The first $1 million to fund the building came from the Joan and Bernard Spain Family Foundation. The donation was made shortly after her father’s passing. “It’s my father’s legacy project,” said Spain, though he didn’t live to see it come to fruition.
Spain’s passion for veterans was a sentiment she shared with her dad. “My father was an Army veteran of the Korean War era,” she said. “He later became a CPA. He always felt that veterans got a raw deal. They go and fight for their country to keep our freedom, and then they come back and are left to drift. He was very passionate about that.”
Spain aspired to serve the country by “serving those who served.” That segued to board membership and later becoming president of Liberty USO and as a consultant for the Veterans Multi-Service Center. Prior to that, her love and compassion for animals led her in 2005 to the founding of the Philadelphia Animal Welfare Society (PAWS), which operates veterinary clinics, adoption centers and retail stores throughout the region. “It’s the city’s largest no-kill center,” said Spain, who was at the helm for 11 years. “We went from a high-kill city with a save rate of 11 percent to a no-kill city, with a save rate of 85 percent.”
Spain is also a longtime supporter and former board member of Mural Arts Philadelphia. She commissioned a mural that appears prominently on one side of the new veterans’ building. She previously commissioned murals for PAWS—in Brewerytown and Northern Liberties. “I promised Jane Golden, executive director, that whatever building I build, it will have a mural on it,” said Spain.
Although her dedication to making the world a better place continues to drive her, Spain still finds time for hobbies and simple pleasures, including yoga, kayaking, fishing and horseback riding, whenever she gets the chance. She described her husband as an avid fisherman. The two enjoy quality time kayaking and fishing. Moore, who was in law enforcement for 25 years, retired in 2016 and now works as a boxing trainer for professionals and amateurs.

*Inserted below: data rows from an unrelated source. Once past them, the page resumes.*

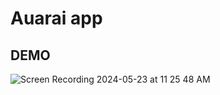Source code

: # Auarai app
## DEMO
![Screen Recording 2024-05-23 at 11 25 48 AM](https://github.com/saparbekuly/AuaRai/assets/164681008/098199c3-365c-4831-84f4-7e5fc5bf6f22)
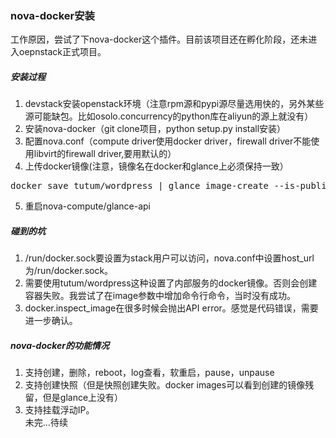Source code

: ### nova-docker安装  
工作原因，尝试了下nova-docker这个插件。目前该项目还在孵化阶段，还未进入oepnstack正式项目。  
##### 安装过程
1. devstack安装openstack环境（注意rpm源和pypi源尽量选用快的，另外某些源可能缺包。比如osolo.concurrency的python库在aliyun的源上就没有）
2. 安装nova-docker（git clone项目，python setup.py install安装）
3. 配置nova.conf（compute driver使用docker driver，firewall driver不能使用libvirt的firewall driver,要用默认的）
4. 上传docker镜像(注意，镜像名在docker和glance上必须保持一致）
<pre><core>docker save tutum/wordpress | glance image-create --is-public=True --container-format=docker --disk-format=raw --name tutum/wordpress
</code></pre>
5. 重启nova-compute/glance-api  

##### 碰到的坑  
1. /run/docker.sock要设置为stack用户可以访问，nova.conf中设置host_url为/run/docker.sock。
2. 需要使用tutum/wordpress这种设置了内部服务的docker镜像。否则会创建容器失败。我尝试了在image参数中增加命令行命令，当时没有成功。
3. docker.inspect_image在很多时候会抛出API error。感觉是代码错误，需要进一步确认。

##### nova-docker的功能情况
1. 支持创建，删除，reboot，log查看，软重启，pause，unpause
2. 支持创建快照（但是快照创建失败。docker images可以看到创建的镜像残留，但是glance上没有）
3. 支持挂载浮动IP。   
未完...待续
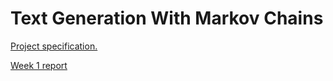 # Text Generation With Markov Chains

[Project specification.](https://github.com/WitCanStain/tiralabra-markov-text/blob/main/documentation/projectspecification.md)

[Week 1 report](https://github.com/WitCanStain/tiralabra-markov-text/blob/main/documentation/week1report.md)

Before the pandemic, the couple, who married in 2020, frequently traveled abroad. “We would spend every New Year’s Eve in Paris,” said Spain. Their worldwide adventures included African safaris. That all changed in 2020. Yet, they continued to be mobile, traveling to various parts of the United States and renting Airbnbs.
Last year, the couple shocked their family and friends when they purchased a 318-square-foot RV and a pick-up truck to “see this great nation.” It’s given them the opportunity to visit numerous destinations, such as Las Vegas, Utah and Arizona—one of their favorite places. “It’s a full home on wheels,” said Spain. “Like a little Manhattan apartment.” They traveled the country from February through May of 2022 and will get back on the road in late July.
Not only have they seen the nation’s beauty and relished the great outdoors, but Spain has also taken the time to visit VBC sites and meet with clients.
Spain’s long list of accolades includes being honored by former Governor Ed Rendell as one of the 50 best businesswomen in Pennsylvania, named one of 40 under 40 by The Philadelphia Business Journal and the Next Generation Philanthropist by the Association for Fundraising Professionals.
To what does she attribute her vast success? “You’ve got to be mission-driven, tough and have a strong stomach for risk,” said Spain. “You’ve got to do the hard work. There’s always more to do.
“Every five to seven years, I either change careers or charities. My father said that I bore easily, ‘so keep it interesting.’” Spain has heeded his advice.
“What I like about any business venture—whether it’s for-profit or non-profit—is the organic growth stage,” she said. “I like the roll your sleeves up and get your hands dirty. Take a need and address that need. Once it becomes sustainable, I kind of look at my watch and say, ‘I did what I need to do here, there are other wrongs to be righted’ and I move on.”